THE HEALING – HELPING POWER OF MUSIC
BY QUINTON SHEER
When there are people in need, the arts and entertainment industry has always been quick to help raise funds or to lend a hand. And when the world needs as escape, they turn to the arts. Like many arts, music, not only gives people an escape to a happier time but also gives people comfort and hope.
While major artists often donate their time and talent to those in need, emerging musicians are discovering the benefits of working with charities and the concept of ‘cause marketing.” Cause marketing occurs when a for profit endeavor like a music group (yes, they are for profit despite their actual income) partners with a nonprofit for mutual benefit. Both get name recognition, entertainment, and exposure which in turn can lead to more fans and more donations. When the image of the artists and the charity fit together both brands are strengthened.
Cause marketing is not just a way to get more fans. It is a way to build relationships and show the artist in a whole new light. It can establish an artist in certain locals and endear them to old and new fans alike. When picking a charity to get involved with the term, “Think global, act local” comes to mind. Don’t just jump on whatever cause is hot at the moment. An artist’s involvement should mean something aside from the hopes of gaining exposure. Sure, they might be on a compilation CD sold to help the peoples of Malawi, but can they find it on the map? Musicians on Call is a nonprofit organization that achieves a global impact through local activism.
Since 1999, Musicians on Call has been bringing live and recorded music to the bedsides of patients in healthcare facilities. It began in New York City when musician Kenli Mattus was asked to put on a show for Memorial Sloan-Kettering Cancer Center. When one of the nurses suggested he play for those patients who were unable to attend because they could not leave their rooms, Musicians on Call was born. Michelle Klinger, program director for the Miami, FL, chapter, said, “The intimate interaction between musician and patient was just so amazing. That’s how the idea came about.”
“Music is so powerful. It triggers a memory. It triggers emotion and to play for people who are sad, who are having a rough day, who are not feeling well, it completely transforms the energy in the room,” said Klinger. The opportunities to make a difference are not just reserved for big names like Daughtry and Lady Antebellum, who have each been a part of Musicians on Call. “The heart of the organization are local musicians.”
Kindhearted music fans will be happy to know that volunteer opportunities are not limited to musicians. Non musical guides escort the musicians. “The way that it works, a guide goes in 1st so the patient does not feel pressure to say yes. In hospitals, patients never get to say no. They are always told what to do, what to eat, ‘I’m gonna poke you!’ so when they [are asked their preference] it is very empowering.” When the patients do say yes the musician enters and plays. Guides are trained by both Musicians on Call and the individual facilities.

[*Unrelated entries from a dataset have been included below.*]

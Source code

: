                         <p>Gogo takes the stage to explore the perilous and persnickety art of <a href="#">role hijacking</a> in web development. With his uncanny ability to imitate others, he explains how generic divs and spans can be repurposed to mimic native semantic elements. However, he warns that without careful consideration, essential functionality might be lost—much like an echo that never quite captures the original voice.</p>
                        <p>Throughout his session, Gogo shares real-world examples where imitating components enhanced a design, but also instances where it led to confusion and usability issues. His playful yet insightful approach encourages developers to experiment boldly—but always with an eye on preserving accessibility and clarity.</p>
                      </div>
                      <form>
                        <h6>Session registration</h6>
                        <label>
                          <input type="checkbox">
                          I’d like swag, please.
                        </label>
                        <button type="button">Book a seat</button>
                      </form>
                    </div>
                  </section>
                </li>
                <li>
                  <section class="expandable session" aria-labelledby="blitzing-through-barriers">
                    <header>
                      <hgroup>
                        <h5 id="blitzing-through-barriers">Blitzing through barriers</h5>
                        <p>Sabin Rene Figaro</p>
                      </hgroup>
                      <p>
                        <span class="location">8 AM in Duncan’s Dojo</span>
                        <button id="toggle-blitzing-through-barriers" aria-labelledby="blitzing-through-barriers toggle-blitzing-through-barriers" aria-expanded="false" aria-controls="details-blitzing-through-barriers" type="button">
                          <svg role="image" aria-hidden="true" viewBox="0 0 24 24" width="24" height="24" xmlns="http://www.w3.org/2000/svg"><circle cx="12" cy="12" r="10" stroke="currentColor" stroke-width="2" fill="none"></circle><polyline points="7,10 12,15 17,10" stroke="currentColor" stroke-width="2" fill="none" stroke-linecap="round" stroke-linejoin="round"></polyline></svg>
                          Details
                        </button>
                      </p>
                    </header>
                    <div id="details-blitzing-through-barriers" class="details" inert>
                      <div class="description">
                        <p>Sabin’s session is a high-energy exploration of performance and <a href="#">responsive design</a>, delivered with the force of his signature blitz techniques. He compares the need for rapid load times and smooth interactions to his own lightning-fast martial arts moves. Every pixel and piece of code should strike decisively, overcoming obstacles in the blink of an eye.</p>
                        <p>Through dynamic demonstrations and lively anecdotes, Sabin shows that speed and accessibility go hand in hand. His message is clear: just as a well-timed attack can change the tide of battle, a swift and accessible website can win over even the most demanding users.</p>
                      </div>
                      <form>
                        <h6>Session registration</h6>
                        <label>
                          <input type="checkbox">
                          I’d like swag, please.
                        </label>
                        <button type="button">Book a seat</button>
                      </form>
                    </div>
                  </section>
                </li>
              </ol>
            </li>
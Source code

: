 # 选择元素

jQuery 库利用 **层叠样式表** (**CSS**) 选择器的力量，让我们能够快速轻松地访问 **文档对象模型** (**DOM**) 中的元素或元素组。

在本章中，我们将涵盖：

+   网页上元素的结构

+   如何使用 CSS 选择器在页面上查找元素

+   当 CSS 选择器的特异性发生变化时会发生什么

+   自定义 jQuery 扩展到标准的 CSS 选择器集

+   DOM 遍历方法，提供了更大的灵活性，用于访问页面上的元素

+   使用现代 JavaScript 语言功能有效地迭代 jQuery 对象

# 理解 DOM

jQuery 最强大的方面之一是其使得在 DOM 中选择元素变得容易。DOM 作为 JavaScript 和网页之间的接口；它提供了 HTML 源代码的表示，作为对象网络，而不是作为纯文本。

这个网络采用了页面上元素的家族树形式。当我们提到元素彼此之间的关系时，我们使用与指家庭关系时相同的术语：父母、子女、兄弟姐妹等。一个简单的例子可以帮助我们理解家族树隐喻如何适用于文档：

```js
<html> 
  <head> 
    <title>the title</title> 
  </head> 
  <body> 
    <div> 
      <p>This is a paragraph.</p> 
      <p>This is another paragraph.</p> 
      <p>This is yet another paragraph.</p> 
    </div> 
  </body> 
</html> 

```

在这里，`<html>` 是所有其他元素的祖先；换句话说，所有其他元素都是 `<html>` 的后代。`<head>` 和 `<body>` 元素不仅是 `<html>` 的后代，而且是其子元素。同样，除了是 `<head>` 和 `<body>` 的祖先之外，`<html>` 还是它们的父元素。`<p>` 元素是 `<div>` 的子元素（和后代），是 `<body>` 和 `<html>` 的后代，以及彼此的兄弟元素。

Musicians on Call has chapters in New York, Miami, Nashville, and Philadelphia. While not yet in Orlando, they hope to create awareness and have had the help of local radio promotion and industry writers and professionals. Where bedside performances have yet to take place the organization provides CD Pharmacies: music libraries and players. These CD Pharmacies are in all 50 states, Washington D.C., Puerto Rico, and Ireland and are tailored to each facility’s needs and interests. They incorporate every genre of music.
Many local Central Florida bands have learned the value of attaching their name to a worthy cause and have benefited from it. Shane Wooten walked across the state of Florida, raising money for and playing at several Ronald McDonald Houses. Of course he also played his new single. Patrick Gibson has made a great habit partnering with cancer and children’s charities. His partnering with the Ronald McDonald House led to his CD being sold in 25 local McDonalds. Anyone’s Guess has had repeated success in their Rock for Blood events in getting music fans to donate blood.
Helping yourself by helping others is the whole point. The cause doesn’t have to be half a world away. In fact, the impact an artist can make may be bigger when they act locally. Organizations like Musicians on Call help make it possible for local acts to have global impacts.